··· Source data

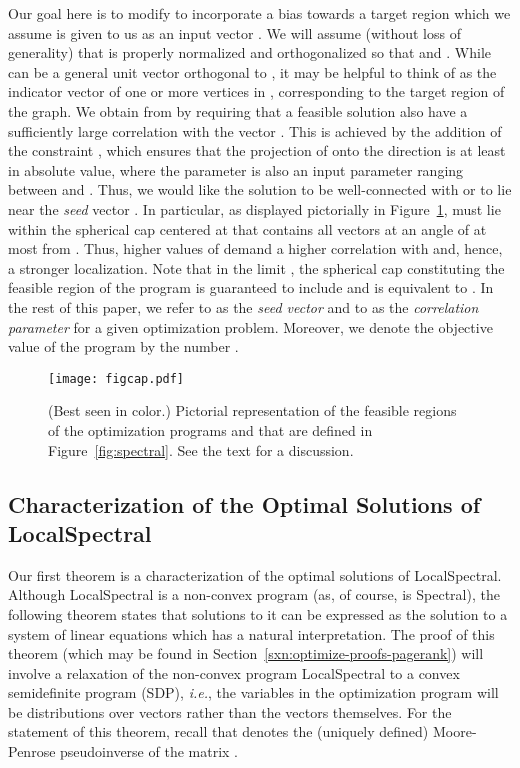 \documentclass[11pt]{article}
\begin{document}
Our goal here is to modify  to incorporate a bias 
towards a target region which we assume is given to us as an input vector .
We will assume (without loss of generality) that  is properly normalized 
and orthogonalized so that  and . 
While  can be a general unit vector orthogonal to , it may be helpful 
to think of  as the indicator vector of one or more vertices in , 
corresponding to the target region of the graph.
We obtain  from  
by requiring that a feasible solution also have a sufficiently large 
correlation with the vector . 
This is achieved by the addition of the constraint 
, which ensures that the projection of  onto 
the direction  is at least  in absolute value, where the 
parameter  is also an input parameter ranging between  and . 
Thus, we would like the solution to be well-connected with or to lie near 
the \emph{seed} vector . 
In particular, as displayed pictorially in Figure~\ref{fig:sphere},  must 
lie within the spherical cap centered at  that contains all vectors at an 
angle of at most  from . 
Thus, higher values of  demand a higher correlation with  and, 
hence, a stronger localization. 
Note that in the limit , the spherical cap constituting the 
feasible region of the program is guaranteed to include  and 
 is equivalent to . 
In the rest of this paper, we refer to  as the \emph{seed vector} and to 
 as the \emph{correlation parameter} for a given 
 optimization problem.  
Moreover, we denote the objective value of the program
 by the number . 

\begin{figure}[h]
\begin{center}
   \texttt{[image: figcap.pdf]}
   \end{center}
\caption{(Best seen in color.) Pictorial representation of the feasible 
regions of the optimization programs  and 
 that are defined in 
Figure~\ref{fig:spectral}.  See the text for a discussion.}
\label{fig:sphere}	
\end{figure}


\subsection{Characterization of the Optimal Solutions of \textsf{LocalSpectral}}
\label{sxn:optimize-theory}

Our first theorem is a characterization of the optimal solutions of 
\textsf{LocalSpectral}. 
Although \textsf{LocalSpectral} is a non-convex program (as, of course, is 
\textsf{Spectral}), the following theorem states that solutions to it can be 
expressed as the solution to a system of linear equations which has a 
natural interpretation.
The proof of this theorem (which may be found in 
Section~\ref{sxn:optimize-proofs-pagerank}) will involve a relaxation of the 
non-convex program \textsf{LocalSpectral} to a convex semidefinite program (SDP), 
\emph{i.e.}, the variables in the optimization program will be distributions 
over vectors rather than the vectors themselves.
For the statement of this theorem, recall that  denotes the (uniquely 
defined) Moore-Penrose pseudoinverse of the matrix .
\end{document}
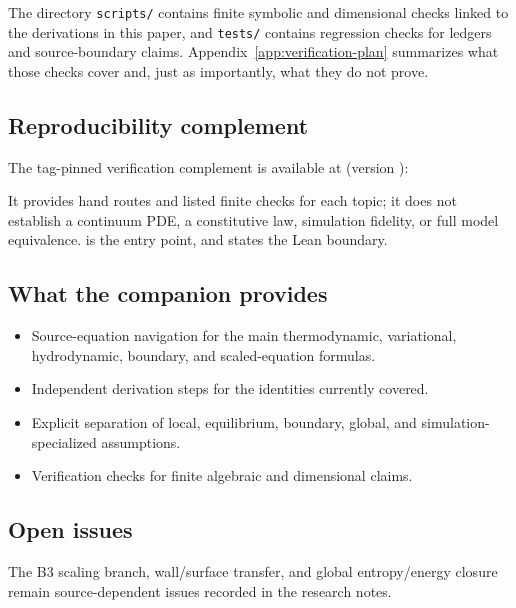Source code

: The directory \texttt{scripts/} contains finite symbolic and dimensional
checks linked to the derivations in this paper, and \texttt{tests/} contains
regression checks for ledgers and source-boundary claims.
Appendix~\ref{app:verification-plan} summarizes what those checks cover and,
just as importantly, what they do not prove.

\subsection*{Reproducibility complement}

The tag-pinned verification complement is available at (version
\OnukiVerificationTag):
\begin{center}
\small \OnukiVerificationRepository
\end{center}
It provides hand routes and listed finite checks for each topic; it does not
establish a continuum PDE, a constitutive law, simulation fidelity, or full
model equivalence.  is the
entry point, and  states the
Lean boundary.

\subsection*{What the companion provides}

\begin{itemize}
\item Source-equation navigation for the main thermodynamic, variational,
  hydrodynamic, boundary, and scaled-equation formulas.
\item Independent derivation steps for the identities currently covered.
\item Explicit separation of local, equilibrium, boundary, global, and
  simulation-specialized assumptions.
\item Verification checks for finite algebraic and dimensional claims.
\end{itemize}

\subsection*{Open issues}

The B3 scaling branch, wall/surface transfer, and global entropy/energy closure
remain source-dependent issues recorded in the research notes.
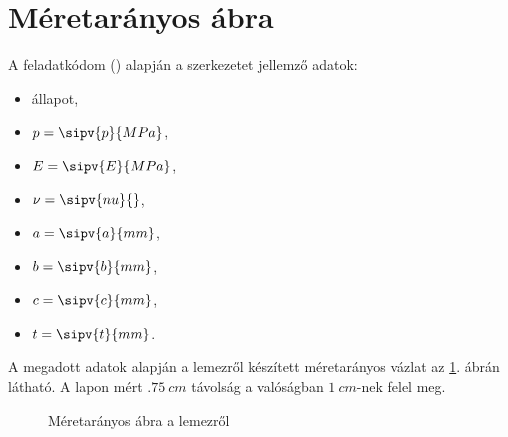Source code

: \section{Méretarányos ábra}

A feladatkódom (\texttt{})
alapján a szerkezetet jellemző adatok:
\begin{myframe}
  \vspace{-.66em}
  \begin{multicols}{2}
    \begin{itemize}
      \item {} állapot,
      \item $p = \sipv{p}{MPa}$,
      \item $E = \sipv{E}{MPa}$,
      \item $\nu = \sipv{nu}{}$,

      \item $a = \sipv{a}{mm}$,
      \item $b = \sipv{b}{mm}$,
      \item $c = \sipv{c}{mm}$,
      \item $t = \sipv{t}{mm}$.
    \end{itemize}
  \end{multicols}
\end{myframe}

A megadott adatok alapján a lemezről készített méretarányos vázlat az
\ref{fig:construction}. ábrán látható. A lapon mért $\SI{.75}{cm}$ távolság
a valóságban $\SI{1}{cm}$-nek felel meg.

\begin{figure}[H]
  \centering
  
  \vspace{-2mm}
  \caption{Méretarányos ábra a lemezről}
  \vspace{-5mm}
  \label{fig:construction}
\end{figure}
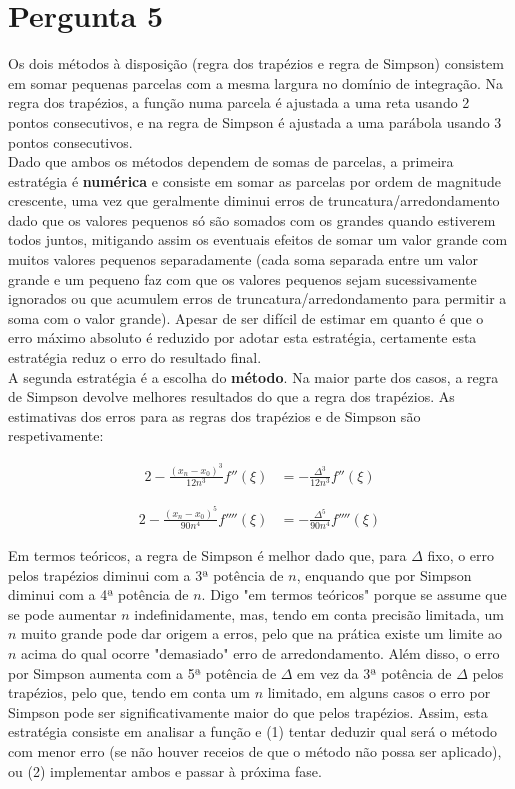 {\section{Pergunta 5} \label{ssec:17_5}
Os dois métodos à disposição (regra dos trapézios e regra de Simpson) consistem em somar pequenas parcelas com a mesma largura no domínio de integração. Na regra dos trapézios, a função numa parcela é ajustada a uma reta usando 2 pontos consecutivos, e na regra de Simpson é ajustada a uma parábola usando 3 pontos consecutivos.\\
Dado que ambos os métodos dependem de somas de parcelas, a primeira estratégia é \textbf{numérica} e consiste em somar as parcelas por ordem de magnitude crescente, uma vez que geralmente diminui erros de truncatura/arredondamento dado que os valores pequenos só são somados com os grandes quando estiverem todos juntos, mitigando assim os eventuais efeitos de somar um valor grande com muitos valores pequenos separadamente (cada soma separada entre um valor grande e um pequeno faz com que os valores pequenos sejam sucessivamente ignorados ou que acumulem erros de truncatura/arredondamento para permitir a soma com o valor grande). Apesar de ser difícil de estimar em quanto é que o erro máximo absoluto é reduzido por adotar esta estratégia, certamente esta estratégia reduz o erro do resultado final.\\
A segunda estratégia é a escolha do \textbf{método}. Na maior parte dos casos, a regra de Simpson devolve melhores resultados do que a regra dos trapézios. As estimativas dos erros para as regras dos trapézios e de Simpson são respetivamente:
\begin{center}
\begin{minipage}[c]{0.5\textwidth}
\begin{alignat*}{2}
	-\frac{(x_n-x_0)^3}{12n^3}f''(\xi)
	&= -\frac{\Delta^3}{12n^3}f''(\xi)
\end{alignat*}
\end{minipage}%
\begin{minipage}[c]{0.5\textwidth}
\begin{alignat*}{2}
	-\frac{(x_n-x_0)^5}{90n^4}f''''(\xi)
	&= -\frac{\Delta^5}{90n^4}f''''(\xi)
\end{alignat*}
\end{minipage}
\end{center}
Em termos teóricos, a regra de Simpson é melhor dado que, para $\Delta$ fixo, o erro pelos trapézios diminui com a 3ª potência de $n$, enquando que por Simpson diminui com a 4ª potência de $n$. Digo "em termos teóricos" porque se assume que se pode aumentar $n$ indefinidamente, mas, tendo em conta precisão limitada, um $n$ muito grande pode dar origem a erros, pelo que na prática existe um limite ao $n$ acima do qual ocorre "demasiado" erro de arredondamento. Além disso, o erro por Simpson aumenta com a 5ª potência de $\Delta$ em vez da 3ª potência de $\Delta$ pelos trapézios, pelo que, tendo em conta um $n$ limitado, em alguns casos o erro por Simpson pode ser significativamente maior do que pelos trapézios. Assim, esta estratégia consiste em analisar a função e (1) tentar deduzir qual será o método com menor erro (se não houver receios de que o método não possa ser aplicado), ou (2) implementar ambos e passar à próxima fase.\\
}
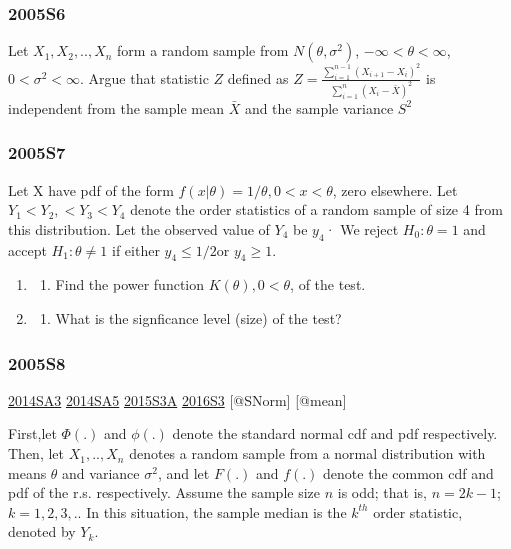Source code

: \documentclass[6pt,twocolumn,Portrait]{article}
\providecommand{\tightlist}{%
  \setlength{\itemsep}{0pt}\setlength{\parskip}{0pt}}
\begin{document}
\hypertarget{s6-1}{%
\subsubsection{2005S6}\label{s6-1}}

Let \(X_1,X_2,..,X_n\) form a random sample from \(N(\theta,\sigma^2)\),
\(-\infty<\theta<\infty\),\(0<\sigma^2<\infty\). Argue that statistic
\(Z\) defined as
\(Z=\frac{\sum_{i=1}^{n-1}(X_{i+1}-X_{i})^2}{\sum_{i=1}^{n}(X_{i}-\bar X)^2}\)
is independent from the sample mean \(\bar X\) and the sample variance
\(S^2\)

\hypertarget{s7-1}{%
\subsubsection{2005S7}\label{s7-1}}

Let X have pdf of the form \(f(x|\theta)=1/\theta, 0<x<\theta\), zero
elsewhere. Let \(Y_1<Y_2,<Y_3<Y_4\) denote the order statistics of a
random sample of size 4 from this distribution. Let the observed value
of \(Y_4\) be \(y_4\)· We reject \(H_0:\theta=1\) and accept
\(H_1:\theta\neq1\) if either \(y_4\le1/2\)or \(y_4\ge1\).

\begin{enumerate}
\def\labelenumi{(\alph{enumi})}
\item
  \begin{enumerate}
  \def\labelenumii{(\arabic{enumii})}
  \setcounter{enumii}{5}
  \tightlist
  \item
    Find the power function \(K(\theta), 0<\theta\), of the test.
  \end{enumerate}
\item
  \begin{enumerate}
  \def\labelenumii{(\arabic{enumii})}
  \setcounter{enumii}{3}
  \tightlist
  \item
    What is the signficance level (size) of the test?
  \end{enumerate}
\end{enumerate}

\hypertarget{s8-1}{%
\subsubsection{2005S8}\label{s8-1}}

\protect\hyperlink{sa3-2}{2014SA3} \protect\hyperlink{sa5-1}{2014SA5}
\protect\hyperlink{s3a-1}{2015S3A} \protect\hyperlink{s3-4}{2016S3}
{[}@SNorm{]} {[}@mean{]}

First,let \(\Phi(.)\) and \(\phi(.)\) denote the standard normal cdf and
pdf respectively. Then, let \(X_1,..,X_n\) denotes a random sample from
a normal distribution with means \(\theta\) and variance \(\sigma^2\),
and let \(F(.)\) and \(f(.)\) denote the common cdf and pdf of the r.s.
respectively. Assume the sample size \(n\) is odd; that is, \(n=2k-1\);
\(k=1,2,3,..\) In this situation, the sample median is the \(k^{th}\)
order statistic, denoted by \(Y_k\).
\end{document}

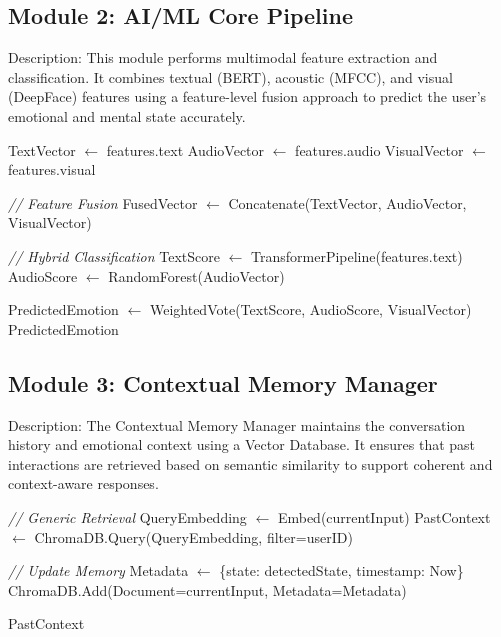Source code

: \subsection{Module 2: AI/ML Core Pipeline}
Description:
This module performs multimodal feature extraction and classification. It combines textual (BERT), acoustic (MFCC), and visual (DeepFace) features using a feature-level fusion approach to predict the user's emotional and mental state accurately.

\begin{algorithm}[H]
\caption{AI/ML Core Pipeline Algorithm}
\begin{algorithmic}[1]
    \State TextVector $\gets$ features.text 
    \State AudioVector $\gets$ features.audio 
    \State VisualVector $\gets$ features.visual 
    
    \State \textit{// Feature Fusion}
    \State FusedVector $\gets$ Concatenate(TextVector, AudioVector, VisualVector)
    
    \State \textit{// Hybrid Classification}
    \State TextScore $\gets$ TransformerPipeline(features.text)
    \State AudioScore $\gets$ RandomForest(AudioVector)
    
    \State PredictedEmotion $\gets$ WeightedVote(TextScore, AudioScore, VisualVector)
    \State \Return PredictedEmotion
\EndProcedure
\end{algorithmic}
\end{algorithm}

\subsection{Module 3: Contextual Memory Manager}
Description:
The Contextual Memory Manager maintains the conversation history and emotional context using a Vector Database. It ensures that past interactions are retrieved based on semantic similarity to support coherent and context-aware responses.

\begin{algorithm}[H]
\caption{Contextual Memory Manager Algorithm}
\begin{algorithmic}[1]
    \State \textit{// Generic Retrieval}
    \State QueryEmbedding $\gets$ Embed(currentInput)
    \State PastContext $\gets$ ChromaDB.Query(QueryEmbedding, filter=userID)
    
    \State \textit{// Update Memory}
    \State Metadata $\gets$ \{state: detectedState, timestamp: Now\}
    \State ChromaDB.Add(Document=currentInput, Metadata=Metadata)
    
    \State \Return PastContext
\EndProcedure
\end{algorithmic}
\end{algorithm}

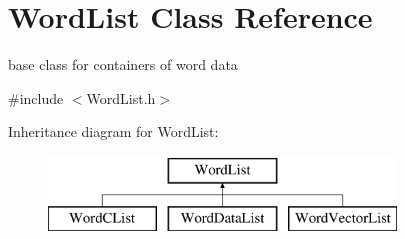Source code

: \hypertarget{classWordList}{\section{Word\-List Class Reference}
\label{classWordList}
}


base class for containers of word data  




{\ttfamily \#include $<$Word\-List.\-h$>$}

Inheritance diagram for Word\-List\-:\begin{figure}[H]
\begin{center}
\leavevmode
\includegraphics[height=2.000000cm]{classWordList}
\end{center}
\end{figure}
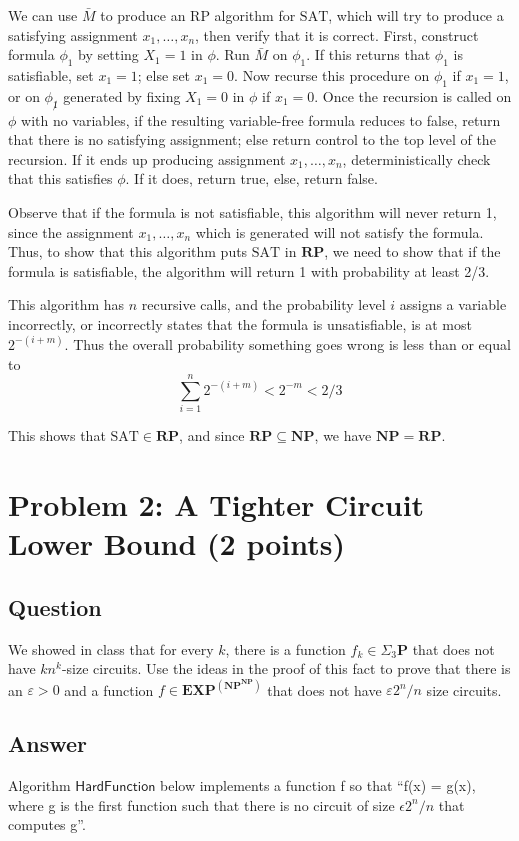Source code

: \documentclass{article}
\renewcommand{\P}{\mathbf{P}}
\newcommand{\NP}{\mathbf{NP}}
\newcommand{\EXP}{\mathbf{EXP}}
\newcommand{\RP}{\mathbf{RP}}
\def \eps {{\varepsilon}}
\begin{document}
We can use $\bar{M}$ to produce an RP algorithm for $\text{SAT}$, which will try to produce a satisfying assignment $x_1, \dots, x_n$, then verify that it is correct.
First, construct formula $\phi_1$ by setting $X_1 = 1$ in $\phi$.  Run $\bar{M}$ on $\phi_1$.
If this returns that $\phi_1$ is satisfiable, set $x_1 = 1$; else set $x_1 = 0$.
Now recurse this procedure on $\phi_1$ if $x_1 = 1$, or on $\phi_{\not 1}$ generated by
fixing $X_1 = 0$ in $\phi$ if $x_1 = 0$.
Once the recursion is called on $\phi$ with no variables, if
the resulting variable-free formula reduces to false, return that there is no satisfying
assignment; else return control to the top level of the recursion.
If it ends up producing assignment $x_1, \dots, x_n$, deterministically check that this satisfies $\phi$.  If it does, return true, else, return false.

Observe that if the formula is not satisfiable, this algorithm will never return 1, since the assignment $x_1, \dots, x_n$ which is generated will not satisfy the formula.
Thus, to show that this algorithm puts $\text{SAT}$ in $\RP$, we need to show that if the formula is satisfiable, the algorithm will return 1 with probability at least 2/3.

This algorithm has $n$ recursive calls, and the probability level $i$ assigns a variable incorrectly, or incorrectly states that the formula is unsatisfiable, is at most $2^{-(i + m)}$.
Thus the overall probability something goes wrong is less than or equal to
$$
\sum_{i=1}^n{2^{-(i + m)}} < 2^{-m} < 2/3
$$

This shows that $\text{SAT} \in \RP$, and since $\RP \subseteq \NP$, we have $\NP = \RP$.


\newpage
\section*{Problem 2: A Tighter Circuit Lower Bound (2 points)}

\subsection*{Question}

We showed in class that for every $k$, there is a function $f_k \in \Sigma_3 \P$ that does not have $k n^k$-size circuits. Use the ideas in the proof of this fact to prove that there is an $\eps > 0$ and a function $f \in \EXP^{(\NP^{\NP})}$ that does not have $\eps 2^n/n$ size circuits.

\subsection*{Answer}
Algorithm $\mathsf{HardFunction}$ below implements a function f so that ``f(x) = g(x), where g is the first function such that there is no circuit of size $\epsilon 2^n/n$ that computes g''.
\end{document}
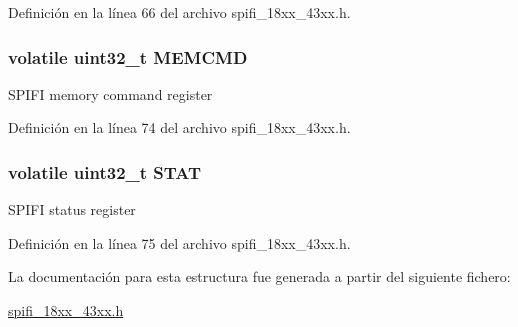 Definición en la línea 66 del archivo spifi\+\_\+18xx\+\_\+43xx.\+h.

\subsubsection[{\texorpdfstring{M\+E\+M\+C\+MD}{MEMCMD}}]{\setlength{\rightskip}{0pt plus 5cm}volatile uint32\+\_\+t M\+E\+M\+C\+MD}\hypertarget{struct_l_p_c___s_p_i_f_i___c_h_i_p_h_w_a3be351d2b90c79bc0e1a327bb35b8d6c}{}\label{struct_l_p_c___s_p_i_f_i___c_h_i_p_h_w_a3be351d2b90c79bc0e1a327bb35b8d6c}
S\+P\+I\+FI memory command register 

Definición en la línea 74 del archivo spifi\+\_\+18xx\+\_\+43xx.\+h.

\subsubsection[{\texorpdfstring{S\+T\+AT}{STAT}}]{\setlength{\rightskip}{0pt plus 5cm}volatile uint32\+\_\+t S\+T\+AT}\hypertarget{struct_l_p_c___s_p_i_f_i___c_h_i_p_h_w_a600a8724a82efe4028e2b4fd3e8e61fe}{}\label{struct_l_p_c___s_p_i_f_i___c_h_i_p_h_w_a600a8724a82efe4028e2b4fd3e8e61fe}
S\+P\+I\+FI status register 

Definición en la línea 75 del archivo spifi\+\_\+18xx\+\_\+43xx.\+h.



La documentación para esta estructura fue generada a partir del siguiente fichero\+:\begin{DoxyCompactItemize}
\item 
\hyperlink{spifi__18xx__43xx_8h}{spifi\+\_\+18xx\+\_\+43xx.\+h}\end{DoxyCompactItemize}
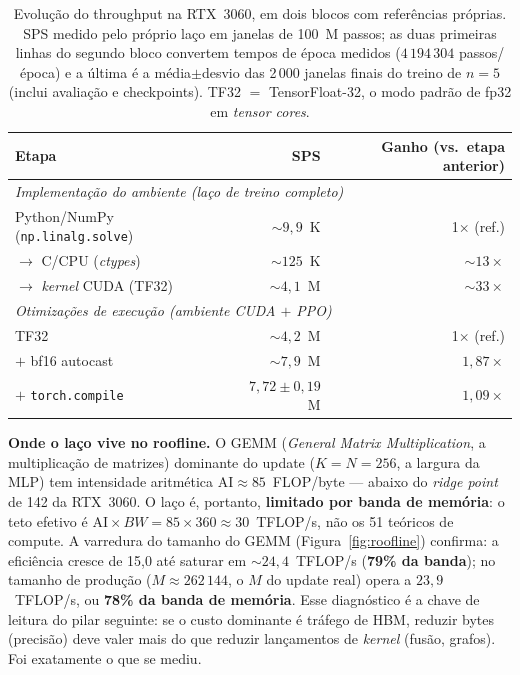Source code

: \documentclass[12pt]{article}
\begin{document}
\begin{table}[ht]
\centering
\caption{Evolução do throughput na RTX~3060, em dois blocos com referências
próprias. SPS medido pelo próprio laço em janelas de 100~M passos; as duas
primeiras linhas do segundo bloco convertem tempos de época medidos
($4\,194\,304$ passos/época) e a última é a média$\pm$desvio das 2\,000
janelas finais do treino de $n{=}5$ (inclui avaliação e checkpoints). TF32 $=$
TensorFloat-32, o modo padrão de fp32 em \emph{tensor cores}.}
\label{tab:throughput-cumulativo}
\small
\begin{tabular}{lrr}
\toprule
Etapa & SPS & Ganho (vs.\ etapa anterior)\\
\midrule
\multicolumn{3}{l}{\emph{Implementação do ambiente (laço de treino completo)}}\\
Python/NumPy (\texttt{np.linalg.solve}) & ${\sim}9{,}9$~K & 1$\times$ (ref.)\\
\quad $\to$ C/CPU (\emph{ctypes}) & ${\sim}125$~K & ${\sim}13\times$\\
\quad $\to$ \emph{kernel} CUDA (TF32) & ${\sim}4{,}1$~M & ${\sim}33\times$\\
\midrule
\multicolumn{3}{l}{\emph{Otimizações de execução (ambiente CUDA $+$ PPO)}}\\
TF32 & ${\sim}4{,}2$~M & 1$\times$ (ref.)\\
\quad $+$ bf16 autocast & ${\sim}7{,}9$~M & $1{,}87\times$\\
\quad $+$ \texttt{torch.compile} & $7{,}72 \pm 0{,}19$~M & $1{,}09\times$\\
\bottomrule
\end{tabular}
\end{table}

\textbf{Onde o laço vive no roofline.} O GEMM (\emph{General Matrix
Multiplication}, a multiplicação de matrizes) dominante do update
($K{=}N{=}256$, a largura da MLP) tem intensidade aritmética
$\mathrm{AI} \approx 85$~FLOP/byte --- abaixo do \emph{ridge point} de 142 da
RTX~3060. O laço é, portanto, \textbf{limitado por banda de memória}: o teto
efetivo é $\mathrm{AI} \times BW = 85 \times 360 \approx 30$~TFLOP/s, não os
51 teóricos de compute. A varredura do tamanho do GEMM
(Figura~\ref{fig:roofline}) confirma: a eficiência cresce de 15,0 até saturar
em ${\sim}24{,}4$~TFLOP/s (\textbf{79\% da banda}); no tamanho de produção
($M \approx 262\,144$, o $M$ do update real) opera a $23{,}9$~TFLOP/s, ou
\textbf{78\% da banda de memória}. Esse diagnóstico é a
chave de leitura do pilar seguinte: se o custo dominante é tráfego de HBM,
reduzir bytes (precisão) deve valer mais do que reduzir lançamentos de
\emph{kernel} (fusão, grafos). Foi exatamente o que se mediu.
\end{document}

······

→ **Your objective**
Using the entries above, return each line that includes the word "CUDA".

→ **Result of this task**
\quad $\to$ \emph{kernel} CUDA (TF32) & ${\sim}4{,}1$~M & ${\sim}33\times$\\
\multicolumn{3}{l}{\emph{Otimizações de execução (ambiente CUDA $+$ PPO)}}\\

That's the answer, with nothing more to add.